Dydd Gwŷl Dewi Sant hapus ! Happy Saint Davids day !
Dewi Sant – St. David was born towards the end of the fifth century and founded a Celtic monastic community at Glyn Rhosin (The Vale of Roses) on the western headland of Sir Benfro, at the spot where St David’s Cathedral stands today. David’s fame as a teacher and ascetic spread throughout the Celtic world. His foundation at Glyn Rhosin became an important Christian shrine, and the most important centre in Wales. The date of Dewi Sant’s death is recorded as 1 March, but the year is uncertain – possibly 588.

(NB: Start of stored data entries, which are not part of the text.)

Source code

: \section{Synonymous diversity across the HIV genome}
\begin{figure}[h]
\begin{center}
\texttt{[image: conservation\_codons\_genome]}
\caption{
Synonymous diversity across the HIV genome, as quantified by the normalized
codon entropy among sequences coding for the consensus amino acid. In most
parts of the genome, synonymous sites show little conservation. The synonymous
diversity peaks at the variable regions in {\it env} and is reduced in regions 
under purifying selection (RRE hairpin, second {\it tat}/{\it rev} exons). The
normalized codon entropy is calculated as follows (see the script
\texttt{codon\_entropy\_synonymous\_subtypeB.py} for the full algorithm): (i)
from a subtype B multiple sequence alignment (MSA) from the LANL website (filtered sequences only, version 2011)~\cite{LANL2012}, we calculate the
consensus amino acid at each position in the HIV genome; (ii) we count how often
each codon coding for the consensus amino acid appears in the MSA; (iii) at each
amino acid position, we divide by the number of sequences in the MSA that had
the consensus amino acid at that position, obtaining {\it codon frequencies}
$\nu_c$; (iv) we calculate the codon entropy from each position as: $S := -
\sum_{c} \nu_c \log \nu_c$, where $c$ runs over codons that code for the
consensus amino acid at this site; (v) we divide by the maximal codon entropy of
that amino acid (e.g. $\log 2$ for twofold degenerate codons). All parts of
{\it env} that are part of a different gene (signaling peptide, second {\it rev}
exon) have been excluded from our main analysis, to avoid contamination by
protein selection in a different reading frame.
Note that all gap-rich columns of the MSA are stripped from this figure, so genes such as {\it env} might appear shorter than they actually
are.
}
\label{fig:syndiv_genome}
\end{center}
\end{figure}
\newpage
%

For centuries the first of March has been a national festival. St David was recognised as a national patron saint at the height of Welsh resistance to the Normans. St David’s day was celebrated from an early period: the 17th century diarist Samuel Pepys noted how Welsh celebrations in London for St David’s day took place.
In 2003 in the United States, St. David’s Day was recognised officially as the national day of the Welsh, and on 1 March the Empire State Building was floodlit in the national colours, red, green and white. It is invariably celebrated by Welsh societies throughout the world with dinners, parties, recitals and concerts.
To celebrate this day, people wear a symbol of either a leek, or daffodil. The leek arises from an occasion when a troop of Welsh were able to distinguish each other from a troop of English enemy dressed in similar fashion by wearing leeks. An alternative emblem developed in recent years is the daffodil.